- **What the task requires**: Below is a block of entries, which should be copied verbatim apart from the pictures.

- **Dataset extract**:
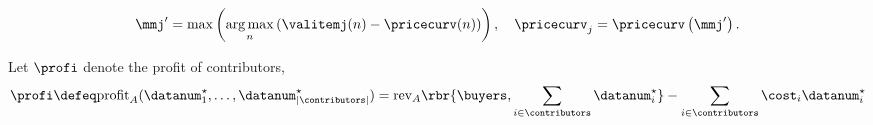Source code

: \begin{align*}
\mmj'
= \max \left( \underset{n}{\arg\max} \left( \valitemj(n) - \pricecurv(n) \right) \right), 
\quad
\pricecurv_j 
= \pricecurv \left( \mmj' \right).
\end{align*}

Let $\profi$ denote the profit of contributors, 
\begin{align}
    \profi \defeq \mathrm{profit}_A(  \datanum_1^{\star},\dots, \datanum_{|\contributors|}^{\star})= \mathrm{rev}_A
\rbr{ \buyers,\sum_{i \in \contributors} {\datanum}_i^{\star}}- \sum_{i \in \contributors} \cost_i \datanum_i^{\star}
\end{align}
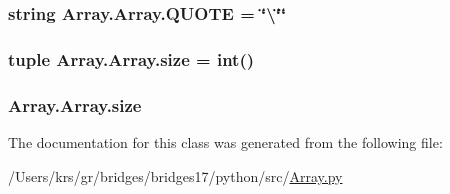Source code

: \subsubsection[{Q\+U\+O\+T\+E}]{\setlength{\rightskip}{0pt plus 5cm}string Array.\+Array.\+Q\+U\+O\+T\+E = \char`\"{}\textbackslash{}\char`\"{}\char`\"{}\hspace{0.3cm}{\ttfamily [static]}}\label{class_array_1_1_array_ae6bdb390ddba8126d3746296feccbf3a}
\hypertarget{class_array_1_1_array_ae605a16bf709991444aa703af03ef63d}{}
\subsubsection[{size}]{\setlength{\rightskip}{0pt plus 5cm}tuple Array.\+Array.\+size = int()\hspace{0.3cm}{\ttfamily [static]}}\label{class_array_1_1_array_ae605a16bf709991444aa703af03ef63d}
\hypertarget{class_array_1_1_array_a421362e43ac706de326ea5442db7116b}{}
\subsubsection[{size}]{\setlength{\rightskip}{0pt plus 5cm}Array.\+Array.\+size}\label{class_array_1_1_array_a421362e43ac706de326ea5442db7116b}


The documentation for this class was generated from the following file\+:\begin{DoxyCompactItemize}
\item 
/\+Users/krs/gr/bridges/bridges17/python/src/\hyperlink{_array_8py}{Array.\+py}\end{DoxyCompactItemize}
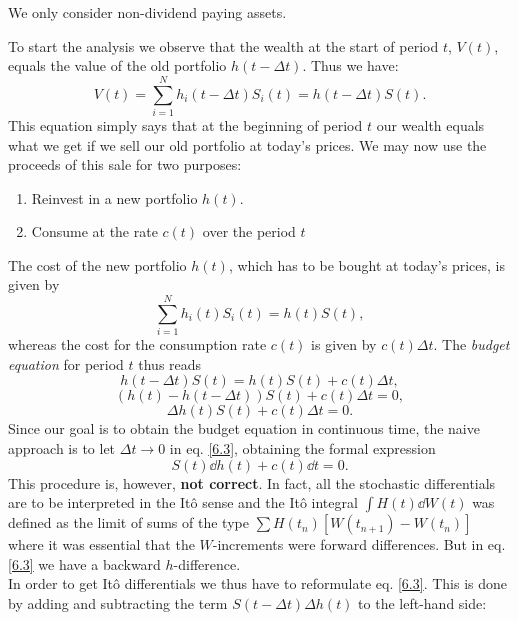 \begin{remark}
    We only consider non-dividend paying assets.
\end{remark}
To start the analysis we observe that the wealth at the
start of period $t$, $V(t)$, equals the value of the old portfolio $h(t - \Delta t)$. Thus we have:
\begin{equation}\label{6.1}
    V(t) = \sum^N_{i=1}h_i(t-\Delta t)S_i(t) = h(t-\Delta t)S(t).
\end{equation}
This equation simply says that at the beginning of period $t$ our wealth equals what we get if we sell our old portfolio at today's
prices. We may now use the proceeds of this sale for two purposes:
\begin{enumerate}
    \item Reinvest in a new portfolio $h(t)$.
    \item Consume at the rate $c(t)$ over the period $t$
\end{enumerate}
The cost of the new portfolio $h(t)$, which has to be bought at today’s prices, is given by
\begin{equation}
    \sum^N_{i=1} h_i(t)S_i(t) = h(t)S(t),
\end{equation}
whereas the cost for the consumption rate $c(t)$ is given by $c(t)\Delta t$. The \emph{budget equation} for period $t$ thus reads
\begin{equation}
    h(t-\Delta t)S(t) = h(t)S(t) + c(t)\Delta t,
\end{equation}
\begin{equation*}
    (h(t)-h(t-\Delta t))S(t) + c(t)\Delta t = 0,
\end{equation*}
\begin{equation}\label{6.3}
    \Delta h(t)S(t) + c(t)\Delta t = 0.
\end{equation}
Since our goal is to obtain the budget equation in continuous time, the naive approach is to let $\Delta t \to 0$ in eq. \eqref{6.3}, obtaining the formal expression
\begin{equation}
    S(t)\dd h(t) + c(t)\dd t = 0.
\end{equation}
This procedure is, however, \textbf{not correct}. In fact, all the stochastic differentials are to be interpreted in the Itô sense and the Itô integral $\int H(t)\dd W(t)$ was defined as the limit of sums of the type $\sum H(t_n)[W(t_{n+1})-W(t_n)]$ where it was essential that the $W$-increments were forward differences. But in eq. \eqref{6.3} we have a backward $h$-difference.\\
In order to get Itô differentials we thus have to reformulate eq. \eqref{6.3}. This is done by adding and subtracting the term $S(t- \Delta t)\Delta h(t)$ to the left-hand side:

- **Reply**:
Source code

: \begin{align*}
\mmj'
= \max \left( \underset{n}{\arg\max} \left( \valitemj(n) - \pricecurv(n) \right) \right), 
\quad
\pricecurv_j 
= \pricecurv \left( \mmj' \right).
\end{align*}

Let $\profi$ denote the profit of contributors, 
\begin{align}
    \profi \defeq \mathrm{profit}_A(  \datanum_1^{\star},\dots, \datanum_{|\contributors|}^{\star})= \mathrm{rev}_A
\rbr{ \buyers,\sum_{i \in \contributors} {\datanum}_i^{\star}}- \sum_{i \in \contributors} \cost_i \datanum_i^{\star}
\end{align}
Source code

: \subsubsection[{Q\+U\+O\+T\+E}]{\setlength{\rightskip}{0pt plus 5cm}string Array.\+Array.\+Q\+U\+O\+T\+E = \char`\"{}\textbackslash{}\char`\"{}\char`\"{}\hspace{0.3cm}{\ttfamily [static]}}\label{class_array_1_1_array_ae6bdb390ddba8126d3746296feccbf3a}
\hypertarget{class_array_1_1_array_ae605a16bf709991444aa703af03ef63d}{}
\subsubsection[{size}]{\setlength{\rightskip}{0pt plus 5cm}tuple Array.\+Array.\+size = int()\hspace{0.3cm}{\ttfamily [static]}}\label{class_array_1_1_array_ae605a16bf709991444aa703af03ef63d}
\hypertarget{class_array_1_1_array_a421362e43ac706de326ea5442db7116b}{}
\subsubsection[{size}]{\setlength{\rightskip}{0pt plus 5cm}Array.\+Array.\+size}\label{class_array_1_1_array_a421362e43ac706de326ea5442db7116b}


The documentation for this class was generated from the following file\+:\begin{DoxyCompactItemize}
\item 
/\+Users/krs/gr/bridges/bridges17/python/src/\hyperlink{_array_8py}{Array.\+py}\end{DoxyCompactItemize}
 \begin{remark}
    We only consider non-dividend paying assets.
\end{remark}
To start the analysis we observe that the wealth at the
start of period $t$, $V(t)$, equals the value of the old portfolio $h(t - \Delta t)$. Thus we have:
\begin{equation}\label{6.1}
    V(t) = \sum^N_{i=1}h_i(t-\Delta t)S_i(t) = h(t-\Delta t)S(t).
\end{equation}
This equation simply says that at the beginning of period $t$ our wealth equals what we get if we sell our old portfolio at today's
prices. We may now use the proceeds of this sale for two purposes:
\begin{enumerate}
    \item Reinvest in a new portfolio $h(t)$.
    \item Consume at the rate $c(t)$ over the period $t$
\end{enumerate}
The cost of the new portfolio $h(t)$, which has to be bought at today’s prices, is given by
\begin{equation}
    \sum^N_{i=1} h_i(t)S_i(t) = h(t)S(t),
\end{equation}
whereas the cost for the consumption rate $c(t)$ is given by $c(t)\Delta t$. The \emph{budget equation} for period $t$ thus reads
\begin{equation}
    h(t-\Delta t)S(t) = h(t)S(t) + c(t)\Delta t,
\end{equation}
\begin{equation*}
    (h(t)-h(t-\Delta t))S(t) + c(t)\Delta t = 0,
\end{equation*}
\begin{equation}\label{6.3}
    \Delta h(t)S(t) + c(t)\Delta t = 0.
\end{equation}
Since our goal is to obtain the budget equation in continuous time, the naive approach is to let $\Delta t \to 0$ in eq. \eqref{6.3}, obtaining the formal expression
\begin{equation}
    S(t)\dd h(t) + c(t)\dd t = 0.
\end{equation}
This procedure is, however, \textbf{not correct}. In fact, all the stochastic differentials are to be interpreted in the Itô sense and the Itô integral $\int H(t)\dd W(t)$ was defined as the limit of sums of the type $\sum H(t_n)[W(t_{n+1})-W(t_n)]$ where it was essential that the $W$-increments were forward differences. But in eq. \eqref{6.3} we have a backward $h$-difference.\\
In order to get Itô differentials we thus have to reformulate eq. \eqref{6.3}. This is done by adding and subtracting the term $S(t- \Delta t)\Delta h(t)$ to the left-hand side:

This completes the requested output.